How to check programmatically when to use
spark.read.csv(path)
or
spark.read.parquet(path)
Without user say whether the path contain parquet or text file. The path should be on HDFS.
How to check programmatically when to use
spark.read.csv(path)
or
spark.read.parquet(path)
Without user say whether the path contain parquet or text file. The path should be on HDFS.

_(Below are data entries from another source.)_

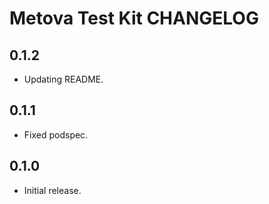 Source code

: # Metova Test Kit CHANGELOG

## 0.1.2

- Updating README.

## 0.1.1

- Fixed podspec.

## 0.1.0

- Initial release.
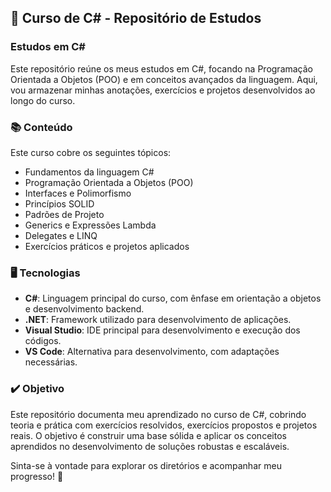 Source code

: ## 📖 Curso de C# - Repositório de Estudos

### Estudos em C#
Este repositório reúne os meus estudos em C#, focando na Programação Orientada a Objetos (POO) e em conceitos avançados da linguagem. Aqui, vou armazenar minhas anotações, exercícios e projetos desenvolvidos ao longo do curso.

### 📚 Conteúdo
Este curso cobre os seguintes tópicos:
- Fundamentos da linguagem C#
- Programação Orientada a Objetos (POO)
- Interfaces e Polimorfismo
- Princípios SOLID
- Padrões de Projeto
- Generics e Expressões Lambda
- Delegates e LINQ
- Exercícios práticos e projetos aplicados

### 🖥️ Tecnologias
- **C#**: Linguagem principal do curso, com ênfase em orientação a objetos e desenvolvimento backend.
- **.NET**: Framework utilizado para desenvolvimento de aplicações.
- **Visual Studio**: IDE principal para desenvolvimento e execução dos códigos.
- **VS Code**: Alternativa para desenvolvimento, com adaptações necessárias.

### ✔️ Objetivo
Este repositório documenta meu aprendizado no curso de C#, cobrindo teoria e prática com exercícios resolvidos, exercícios propostos e projetos reais. O objetivo é construir uma base sólida e aplicar os conceitos aprendidos no desenvolvimento de soluções robustas e escaláveis.

Sinta-se à vontade para explorar os diretórios e acompanhar meu progresso! 🚀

I would have leverage the use of scala Try
and try to import the file types one by one using orElse
function instead of checking their extension programmatically -
def readCsv(): Try[DataFrame] = ???
def readParquet(): Try[DataFrame] = ???
val dfTry: Try[DataFrame] = readCsv().orElse(readParquet())
You can put readParquet()
call first if you have more parquet read requests.
One way could be running hdfs dfs -ls
command and check the output to see if the input dir contains csv
or parquet
files.
As an example
// This two imports are necessary to run shell commands from Scala
import scala.sys.process._
import scala.language.postfixOps
// As a little example of how it could be
def getExtension(s: String): String = {
if(s.contains(".parquet")) "parquet"
else if(s.contains(".csv")) "csv"
else if (s.contains(".txt")) "txt"
else "unknown"
}
val inputDirCsv = "hdfs://quickstart.cloudera:8020/user/cloudera/csv"
val inputDirParquet = "hdfs://quickstart.cloudera:8020/user/cloudera/parquet"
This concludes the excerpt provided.